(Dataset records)
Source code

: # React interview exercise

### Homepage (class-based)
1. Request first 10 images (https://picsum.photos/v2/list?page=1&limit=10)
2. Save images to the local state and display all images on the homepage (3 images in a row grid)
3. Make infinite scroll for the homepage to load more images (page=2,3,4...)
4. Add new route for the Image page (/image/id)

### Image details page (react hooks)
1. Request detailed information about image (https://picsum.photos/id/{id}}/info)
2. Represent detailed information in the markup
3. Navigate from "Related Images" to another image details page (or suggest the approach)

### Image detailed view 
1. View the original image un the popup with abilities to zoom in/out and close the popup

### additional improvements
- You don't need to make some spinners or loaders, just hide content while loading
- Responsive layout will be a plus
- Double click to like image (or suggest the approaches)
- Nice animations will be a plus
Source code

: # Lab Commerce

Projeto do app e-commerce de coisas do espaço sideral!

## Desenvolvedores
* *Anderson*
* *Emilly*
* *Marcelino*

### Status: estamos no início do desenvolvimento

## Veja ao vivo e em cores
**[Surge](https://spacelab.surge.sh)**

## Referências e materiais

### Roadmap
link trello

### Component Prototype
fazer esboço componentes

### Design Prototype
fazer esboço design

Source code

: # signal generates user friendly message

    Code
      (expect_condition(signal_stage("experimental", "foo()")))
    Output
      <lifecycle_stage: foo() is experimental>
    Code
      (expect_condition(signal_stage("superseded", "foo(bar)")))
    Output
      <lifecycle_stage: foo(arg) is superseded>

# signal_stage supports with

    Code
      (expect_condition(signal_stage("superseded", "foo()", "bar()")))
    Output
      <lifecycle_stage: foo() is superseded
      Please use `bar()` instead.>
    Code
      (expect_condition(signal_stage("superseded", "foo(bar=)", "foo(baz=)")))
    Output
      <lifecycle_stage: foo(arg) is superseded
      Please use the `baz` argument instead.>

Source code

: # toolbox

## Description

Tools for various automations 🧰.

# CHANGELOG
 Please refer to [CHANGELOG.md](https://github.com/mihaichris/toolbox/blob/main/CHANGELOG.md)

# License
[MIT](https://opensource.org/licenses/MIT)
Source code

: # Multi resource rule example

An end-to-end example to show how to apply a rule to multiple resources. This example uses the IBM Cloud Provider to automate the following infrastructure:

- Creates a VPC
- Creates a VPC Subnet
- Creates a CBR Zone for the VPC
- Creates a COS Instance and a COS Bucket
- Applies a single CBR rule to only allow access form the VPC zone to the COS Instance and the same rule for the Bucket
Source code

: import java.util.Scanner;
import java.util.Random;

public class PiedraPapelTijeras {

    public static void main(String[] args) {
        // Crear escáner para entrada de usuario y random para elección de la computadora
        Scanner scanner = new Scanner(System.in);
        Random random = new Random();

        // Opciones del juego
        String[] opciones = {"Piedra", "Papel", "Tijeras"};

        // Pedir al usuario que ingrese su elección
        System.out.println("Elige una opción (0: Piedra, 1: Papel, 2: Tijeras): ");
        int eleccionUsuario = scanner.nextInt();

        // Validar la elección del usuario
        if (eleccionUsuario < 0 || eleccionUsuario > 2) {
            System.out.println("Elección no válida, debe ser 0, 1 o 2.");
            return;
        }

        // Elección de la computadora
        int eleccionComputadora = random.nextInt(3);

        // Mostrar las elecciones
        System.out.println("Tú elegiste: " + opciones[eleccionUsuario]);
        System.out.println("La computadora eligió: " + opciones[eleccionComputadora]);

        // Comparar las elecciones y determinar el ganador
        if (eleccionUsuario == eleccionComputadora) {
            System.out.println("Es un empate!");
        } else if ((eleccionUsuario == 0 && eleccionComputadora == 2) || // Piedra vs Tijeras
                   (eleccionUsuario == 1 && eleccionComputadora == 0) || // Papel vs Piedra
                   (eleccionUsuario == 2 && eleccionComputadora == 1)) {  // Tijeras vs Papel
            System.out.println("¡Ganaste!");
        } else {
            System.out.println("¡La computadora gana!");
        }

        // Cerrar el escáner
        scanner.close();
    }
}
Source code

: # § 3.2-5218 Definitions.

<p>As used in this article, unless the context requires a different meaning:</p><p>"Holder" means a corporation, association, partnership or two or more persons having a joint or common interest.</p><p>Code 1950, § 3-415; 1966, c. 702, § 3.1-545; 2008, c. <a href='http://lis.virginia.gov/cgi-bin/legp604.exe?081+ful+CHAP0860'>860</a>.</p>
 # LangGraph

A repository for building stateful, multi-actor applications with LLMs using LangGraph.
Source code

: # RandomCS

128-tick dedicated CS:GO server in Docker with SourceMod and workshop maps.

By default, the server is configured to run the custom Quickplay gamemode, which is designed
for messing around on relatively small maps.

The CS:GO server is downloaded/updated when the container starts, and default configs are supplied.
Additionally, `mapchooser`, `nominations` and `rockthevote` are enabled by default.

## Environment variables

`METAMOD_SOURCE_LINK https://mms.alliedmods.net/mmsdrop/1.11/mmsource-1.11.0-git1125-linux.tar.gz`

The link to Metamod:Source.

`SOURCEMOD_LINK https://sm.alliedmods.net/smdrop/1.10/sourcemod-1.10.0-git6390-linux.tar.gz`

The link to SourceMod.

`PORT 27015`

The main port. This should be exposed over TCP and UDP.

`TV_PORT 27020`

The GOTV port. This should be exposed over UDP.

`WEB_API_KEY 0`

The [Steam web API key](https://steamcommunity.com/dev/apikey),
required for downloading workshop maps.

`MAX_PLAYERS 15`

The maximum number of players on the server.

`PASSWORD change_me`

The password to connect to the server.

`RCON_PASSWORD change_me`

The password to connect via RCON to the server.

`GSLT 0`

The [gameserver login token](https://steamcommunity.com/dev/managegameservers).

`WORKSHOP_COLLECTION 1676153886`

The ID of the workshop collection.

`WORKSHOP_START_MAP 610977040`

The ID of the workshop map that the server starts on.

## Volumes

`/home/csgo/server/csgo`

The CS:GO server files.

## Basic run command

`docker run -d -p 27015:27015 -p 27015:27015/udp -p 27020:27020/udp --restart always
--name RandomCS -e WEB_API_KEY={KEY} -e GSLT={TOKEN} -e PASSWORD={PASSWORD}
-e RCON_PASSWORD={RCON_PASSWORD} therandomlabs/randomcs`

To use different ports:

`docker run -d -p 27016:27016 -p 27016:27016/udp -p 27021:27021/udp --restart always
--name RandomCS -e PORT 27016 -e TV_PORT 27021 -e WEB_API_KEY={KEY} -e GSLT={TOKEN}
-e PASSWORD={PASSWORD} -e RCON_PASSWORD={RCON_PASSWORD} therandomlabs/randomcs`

TASK DESCRIPTION:
Including any blank lines, repeat the data exactly.

EXERCISE OUTPUT:
Source code

: # React interview exercise

### Homepage (class-based)
1. Request first 10 images (https://picsum.photos/v2/list?page=1&limit=10)
2. Save images to the local state and display all images on the homepage (3 images in a row grid)
3. Make infinite scroll for the homepage to load more images (page=2,3,4...)
4. Add new route for the Image page (/image/id)

### Image details page (react hooks)
1. Request detailed information about image (https://picsum.photos/id/{id}}/info)
2. Represent detailed information in the markup
3. Navigate from "Related Images" to another image details page (or suggest the approach)

### Image detailed view 
1. View the original image un the popup with abilities to zoom in/out and close the popup

### additional improvements
- You don't need to make some spinners or loaders, just hide content while loading
- Responsive layout will be a plus
- Double click to like image (or suggest the approaches)
- Nice animations will be a plus
Source code

: # Lab Commerce

Projeto do app e-commerce de coisas do espaço sideral!

## Desenvolvedores
* *Anderson*
* *Emilly*
* *Marcelino*

### Status: estamos no início do desenvolvimento

## Veja ao vivo e em cores
**[Surge](https://spacelab.surge.sh)**

## Referências e materiais

### Roadmap
link trello

### Component Prototype
fazer esboço componentes

### Design Prototype
fazer esboço design

Source code

: # signal generates user friendly message

    Code
      (expect_condition(signal_stage("experimental", "foo()")))
    Output
      <lifecycle_stage: foo() is experimental>
    Code
      (expect_condition(signal_stage("superseded", "foo(bar)")))
    Output
      <lifecycle_stage: foo(arg) is superseded>

# signal_stage supports with

    Code
      (expect_condition(signal_stage("superseded", "foo()", "bar()")))
    Output
      <lifecycle_stage: foo() is superseded
      Please use `bar()` instead.>
    Code
      (expect_condition(signal_stage("superseded", "foo(bar=)", "foo(baz=)")))
    Output
      <lifecycle_stage: foo(arg) is superseded
      Please use the `baz` argument instead.>

Source code

: # toolbox

## Description

Tools for various automations 🧰.

# CHANGELOG
 Please refer to [CHANGELOG.md](https://github.com/mihaichris/toolbox/blob/main/CHANGELOG.md)

# License
[MIT](https://opensource.org/licenses/MIT)
Source code

: # Multi resource rule example

An end-to-end example to show how to apply a rule to multiple resources. This example uses the IBM Cloud Provider to automate the following infrastructure:

- Creates a VPC
- Creates a VPC Subnet
- Creates a CBR Zone for the VPC
- Creates a COS Instance and a COS Bucket
- Applies a single CBR rule to only allow access form the VPC zone to the COS Instance and the same rule for the Bucket
Source code

: import java.util.Scanner;
import java.util.Random;

public class PiedraPapelTijeras {

    public static void main(String[] args) {
        // Crear escáner para entrada de usuario y random para elección de la computadora
        Scanner scanner = new Scanner(System.in);
        Random random = new Random();

        // Opciones del juego
        String[] opciones = {"Piedra", "Papel", "Tijeras"};

        // Pedir al usuario que ingrese su elección
        System.out.println("Elige una opción (0: Piedra, 1: Papel, 2: Tijeras): ");
        int eleccionUsuario = scanner.nextInt();

        // Validar la elección del usuario
        if (eleccionUsuario < 0 || eleccionUsuario > 2) {
            System.out.println("Elección no válida, debe ser 0, 1 o 2.");
            return;
        }

        // Elección de la computadora
        int eleccionComputadora = random.nextInt(3);

        // Mostrar las elecciones
        System.out.println("Tú elegiste: " + opciones[eleccionUsuario]);
        System.out.println("La computadora eligió: " + opciones[eleccionComputadora]);

        // Comparar las elecciones y determinar el ganador
        if (eleccionUsuario == eleccionComputadora) {
            System.out.println("Es un empate!");
        } else if ((eleccionUsuario == 0 && eleccionComputadora == 2) || // Piedra vs Tijeras
                   (eleccionUsuario == 1 && eleccionComputadora == 0) || // Papel vs Piedra
                   (eleccionUsuario == 2 && eleccionComputadora == 1)) {  // Tijeras vs Papel
            System.out.println("¡Ganaste!");
        } else {
            System.out.println("¡La computadora gana!");
        }

        // Cerrar el escáner
        scanner.close();
    }
}
Source code

: # § 3.2-5218 Definitions.

<p>As used in this article, unless the context requires a different meaning:</p><p>"Holder" means a corporation, association, partnership or two or more persons having a joint or common interest.</p><p>Code 1950, § 3-415; 1966, c. 702, § 3.1-545; 2008, c. <a href='http://lis.virginia.gov/cgi-bin/legp604.exe?081+ful+CHAP0860'>860</a>.</p>
 # LangGraph

A repository for building stateful, multi-actor applications with LLMs using LangGraph.
Source code

: # RandomCS

128-tick dedicated CS:GO server in Docker with SourceMod and workshop maps.

By default, the server is configured to run the custom Quickplay gamemode, which is designed
for messing around on relatively small maps.

The CS:GO server is downloaded/updated when the container starts, and default configs are supplied.
Additionally, `mapchooser`, `nominations` and `rockthevote` are enabled by default.

## Environment variables

`METAMOD_SOURCE_LINK https://mms.alliedmods.net/mmsdrop/1.11/mmsource-1.11.0-git1125-linux.tar.gz`

The link to Metamod:Source.

`SOURCEMOD_LINK https://sm.alliedmods.net/smdrop/1.10/sourcemod-1.10.0-git6390-linux.tar.gz`

The link to SourceMod.

`PORT 27015`

The main port. This should be exposed over TCP and UDP.

`TV_PORT 27020`

The GOTV port. This should be exposed over UDP.

`WEB_API_KEY 0`

The [Steam web API key](https://steamcommunity.com/dev/apikey),
required for downloading workshop maps.

`MAX_PLAYERS 15`

The maximum number of players on the server.

`PASSWORD change_me`

The password to connect to the server.

`RCON_PASSWORD change_me`

The password to connect via RCON to the server.

`GSLT 0`

The [gameserver login token](https://steamcommunity.com/dev/managegameservers).

`WORKSHOP_COLLECTION 1676153886`

The ID of the workshop collection.

`WORKSHOP_START_MAP 610977040`

The ID of the workshop map that the server starts on.

## Volumes

`/home/csgo/server/csgo`

The CS:GO server files.

## Basic run command

`docker run -d -p 27015:27015 -p 27015:27015/udp -p 27020:27020/udp --restart always
--name RandomCS -e WEB_API_KEY={KEY} -e GSLT={TOKEN} -e PASSWORD={PASSWORD}
-e RCON_PASSWORD={RCON_PASSWORD} therandomlabs/randomcs`

To use different ports:

`docker run -d -p 27016:27016 -p 27016:27016/udp -p 27021:27021/udp --restart always
--name RandomCS -e PORT 27016 -e TV_PORT 27021 -e WEB_API_KEY={KEY} -e GSLT={TOKEN}
-e PASSWORD={PASSWORD} -e RCON_PASSWORD={RCON_PASSWORD} therandomlabs/randomcs`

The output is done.